= Assigned task =
Return the records exactly as they are.

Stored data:
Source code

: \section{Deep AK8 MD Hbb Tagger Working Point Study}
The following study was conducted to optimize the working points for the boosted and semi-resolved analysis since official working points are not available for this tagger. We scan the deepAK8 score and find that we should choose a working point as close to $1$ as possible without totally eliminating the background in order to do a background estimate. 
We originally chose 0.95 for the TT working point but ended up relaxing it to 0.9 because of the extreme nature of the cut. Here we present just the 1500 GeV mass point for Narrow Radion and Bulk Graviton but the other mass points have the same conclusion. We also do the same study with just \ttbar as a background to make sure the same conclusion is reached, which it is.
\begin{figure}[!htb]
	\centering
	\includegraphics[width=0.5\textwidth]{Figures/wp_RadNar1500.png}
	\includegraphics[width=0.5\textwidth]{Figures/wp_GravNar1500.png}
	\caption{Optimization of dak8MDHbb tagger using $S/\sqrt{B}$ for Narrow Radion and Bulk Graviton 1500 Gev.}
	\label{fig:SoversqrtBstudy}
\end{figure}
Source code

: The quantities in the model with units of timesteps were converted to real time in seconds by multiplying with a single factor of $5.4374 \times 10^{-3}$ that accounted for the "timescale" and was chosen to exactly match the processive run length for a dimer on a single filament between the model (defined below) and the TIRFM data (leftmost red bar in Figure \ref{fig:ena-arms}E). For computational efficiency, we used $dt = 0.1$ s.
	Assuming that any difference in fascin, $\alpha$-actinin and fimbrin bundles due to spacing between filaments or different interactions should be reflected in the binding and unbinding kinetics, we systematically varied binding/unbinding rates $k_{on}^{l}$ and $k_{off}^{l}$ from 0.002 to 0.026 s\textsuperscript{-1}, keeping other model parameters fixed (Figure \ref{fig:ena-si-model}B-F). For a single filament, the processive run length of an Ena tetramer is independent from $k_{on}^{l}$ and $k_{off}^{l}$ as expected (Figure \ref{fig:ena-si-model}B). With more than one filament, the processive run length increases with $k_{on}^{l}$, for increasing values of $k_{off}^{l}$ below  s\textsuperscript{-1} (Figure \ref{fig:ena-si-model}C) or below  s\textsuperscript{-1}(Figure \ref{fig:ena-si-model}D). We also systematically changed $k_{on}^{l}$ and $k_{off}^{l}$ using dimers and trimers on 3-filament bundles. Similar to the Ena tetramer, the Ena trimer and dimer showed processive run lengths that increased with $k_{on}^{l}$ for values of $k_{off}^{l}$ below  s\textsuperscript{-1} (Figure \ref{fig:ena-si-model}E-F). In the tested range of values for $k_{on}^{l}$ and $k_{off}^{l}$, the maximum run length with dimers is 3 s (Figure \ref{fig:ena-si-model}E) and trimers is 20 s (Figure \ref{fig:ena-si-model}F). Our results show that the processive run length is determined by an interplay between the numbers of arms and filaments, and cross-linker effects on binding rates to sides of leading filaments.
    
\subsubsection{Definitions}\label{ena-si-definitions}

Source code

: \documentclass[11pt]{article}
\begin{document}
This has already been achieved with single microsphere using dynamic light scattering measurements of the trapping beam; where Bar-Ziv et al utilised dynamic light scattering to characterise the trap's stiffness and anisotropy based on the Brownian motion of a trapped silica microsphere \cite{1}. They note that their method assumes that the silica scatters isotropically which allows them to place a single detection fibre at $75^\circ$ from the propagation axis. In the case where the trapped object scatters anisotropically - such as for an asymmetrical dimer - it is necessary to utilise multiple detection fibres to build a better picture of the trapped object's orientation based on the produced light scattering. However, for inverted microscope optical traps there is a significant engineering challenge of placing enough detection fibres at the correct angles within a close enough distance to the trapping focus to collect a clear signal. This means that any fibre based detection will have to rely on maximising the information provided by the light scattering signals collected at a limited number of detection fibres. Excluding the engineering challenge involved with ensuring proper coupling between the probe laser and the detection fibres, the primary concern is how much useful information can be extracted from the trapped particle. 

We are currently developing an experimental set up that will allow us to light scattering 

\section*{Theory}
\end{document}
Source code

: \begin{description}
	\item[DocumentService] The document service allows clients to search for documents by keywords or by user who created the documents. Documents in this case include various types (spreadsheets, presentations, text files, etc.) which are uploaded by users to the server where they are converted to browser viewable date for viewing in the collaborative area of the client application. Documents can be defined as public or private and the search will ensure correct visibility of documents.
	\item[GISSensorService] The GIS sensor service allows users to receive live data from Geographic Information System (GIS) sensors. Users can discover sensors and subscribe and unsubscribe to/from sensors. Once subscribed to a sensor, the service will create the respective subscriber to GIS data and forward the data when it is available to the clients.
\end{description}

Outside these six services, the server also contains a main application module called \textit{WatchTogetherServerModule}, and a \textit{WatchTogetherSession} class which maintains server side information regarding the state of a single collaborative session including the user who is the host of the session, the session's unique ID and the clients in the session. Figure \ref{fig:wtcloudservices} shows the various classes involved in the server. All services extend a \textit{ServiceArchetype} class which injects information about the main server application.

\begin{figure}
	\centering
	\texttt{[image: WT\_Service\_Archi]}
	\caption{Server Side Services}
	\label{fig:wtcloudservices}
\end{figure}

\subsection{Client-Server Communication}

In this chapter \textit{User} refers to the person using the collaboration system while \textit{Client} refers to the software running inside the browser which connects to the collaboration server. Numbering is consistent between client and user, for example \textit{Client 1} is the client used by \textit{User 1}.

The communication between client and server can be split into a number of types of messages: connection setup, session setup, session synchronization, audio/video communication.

= Written response =
Source code

: \section{Deep AK8 MD Hbb Tagger Working Point Study}
The following study was conducted to optimize the working points for the boosted and semi-resolved analysis since official working points are not available for this tagger. We scan the deepAK8 score and find that we should choose a working point as close to $1$ as possible without totally eliminating the background in order to do a background estimate. 
We originally chose 0.95 for the TT working point but ended up relaxing it to 0.9 because of the extreme nature of the cut. Here we present just the 1500 GeV mass point for Narrow Radion and Bulk Graviton but the other mass points have the same conclusion. We also do the same study with just \ttbar as a background to make sure the same conclusion is reached, which it is.
\begin{figure}[!htb]
	\centering
	\includegraphics[width=0.5\textwidth]{Figures/wp_RadNar1500.png}
	\includegraphics[width=0.5\textwidth]{Figures/wp_GravNar1500.png}
	\caption{Optimization of dak8MDHbb tagger using $S/\sqrt{B}$ for Narrow Radion and Bulk Graviton 1500 Gev.}
	\label{fig:SoversqrtBstudy}
\end{figure}
Source code

: The quantities in the model with units of timesteps were converted to real time in seconds by multiplying with a single factor of $5.4374 \times 10^{-3}$ that accounted for the "timescale" and was chosen to exactly match the processive run length for a dimer on a single filament between the model (defined below) and the TIRFM data (leftmost red bar in Figure \ref{fig:ena-arms}E). For computational efficiency, we used $dt = 0.1$ s.
	Assuming that any difference in fascin, $\alpha$-actinin and fimbrin bundles due to spacing between filaments or different interactions should be reflected in the binding and unbinding kinetics, we systematically varied binding/unbinding rates $k_{on}^{l}$ and $k_{off}^{l}$ from 0.002 to 0.026 s\textsuperscript{-1}, keeping other model parameters fixed (Figure \ref{fig:ena-si-model}B-F). For a single filament, the processive run length of an Ena tetramer is independent from $k_{on}^{l}$ and $k_{off}^{l}$ as expected (Figure \ref{fig:ena-si-model}B). With more than one filament, the processive run length increases with $k_{on}^{l}$, for increasing values of $k_{off}^{l}$ below  s\textsuperscript{-1} (Figure \ref{fig:ena-si-model}C) or below  s\textsuperscript{-1}(Figure \ref{fig:ena-si-model}D). We also systematically changed $k_{on}^{l}$ and $k_{off}^{l}$ using dimers and trimers on 3-filament bundles. Similar to the Ena tetramer, the Ena trimer and dimer showed processive run lengths that increased with $k_{on}^{l}$ for values of $k_{off}^{l}$ below  s\textsuperscript{-1} (Figure \ref{fig:ena-si-model}E-F). In the tested range of values for $k_{on}^{l}$ and $k_{off}^{l}$, the maximum run length with dimers is 3 s (Figure \ref{fig:ena-si-model}E) and trimers is 20 s (Figure \ref{fig:ena-si-model}F). Our results show that the processive run length is determined by an interplay between the numbers of arms and filaments, and cross-linker effects on binding rates to sides of leading filaments.
    
\subsubsection{Definitions}\label{ena-si-definitions}

Source code

: \documentclass[11pt]{article}
\begin{document}
This has already been achieved with single microsphere using dynamic light scattering measurements of the trapping beam; where Bar-Ziv et al utilised dynamic light scattering to characterise the trap's stiffness and anisotropy based on the Brownian motion of a trapped silica microsphere \cite{1}. They note that their method assumes that the silica scatters isotropically which allows them to place a single detection fibre at $75^\circ$ from the propagation axis. In the case where the trapped object scatters anisotropically - such as for an asymmetrical dimer - it is necessary to utilise multiple detection fibres to build a better picture of the trapped object's orientation based on the produced light scattering. However, for inverted microscope optical traps there is a significant engineering challenge of placing enough detection fibres at the correct angles within a close enough distance to the trapping focus to collect a clear signal. This means that any fibre based detection will have to rely on maximising the information provided by the light scattering signals collected at a limited number of detection fibres. Excluding the engineering challenge involved with ensuring proper coupling between the probe laser and the detection fibres, the primary concern is how much useful information can be extracted from the trapped particle. 

We are currently developing an experimental set up that will allow us to light scattering 

\section*{Theory}
\end{document}
Source code

: \begin{description}
	\item[DocumentService] The document service allows clients to search for documents by keywords or by user who created the documents. Documents in this case include various types (spreadsheets, presentations, text files, etc.) which are uploaded by users to the server where they are converted to browser viewable date for viewing in the collaborative area of the client application. Documents can be defined as public or private and the search will ensure correct visibility of documents.
	\item[GISSensorService] The GIS sensor service allows users to receive live data from Geographic Information System (GIS) sensors. Users can discover sensors and subscribe and unsubscribe to/from sensors. Once subscribed to a sensor, the service will create the respective subscriber to GIS data and forward the data when it is available to the clients.
\end{description}

Outside these six services, the server also contains a main application module called \textit{WatchTogetherServerModule}, and a \textit{WatchTogetherSession} class which maintains server side information regarding the state of a single collaborative session including the user who is the host of the session, the session's unique ID and the clients in the session. Figure \ref{fig:wtcloudservices} shows the various classes involved in the server. All services extend a \textit{ServiceArchetype} class which injects information about the main server application.

\begin{figure}
	\centering
	\texttt{[image: WT\_Service\_Archi]}
	\caption{Server Side Services}
	\label{fig:wtcloudservices}
\end{figure}

\subsection{Client-Server Communication}

In this chapter \textit{User} refers to the person using the collaboration system while \textit{Client} refers to the software running inside the browser which connects to the collaboration server. Numbering is consistent between client and user, for example \textit{Client 1} is the client used by \textit{User 1}.

The communication between client and server can be split into a number of types of messages: connection setup, session setup, session synchronization, audio/video communication.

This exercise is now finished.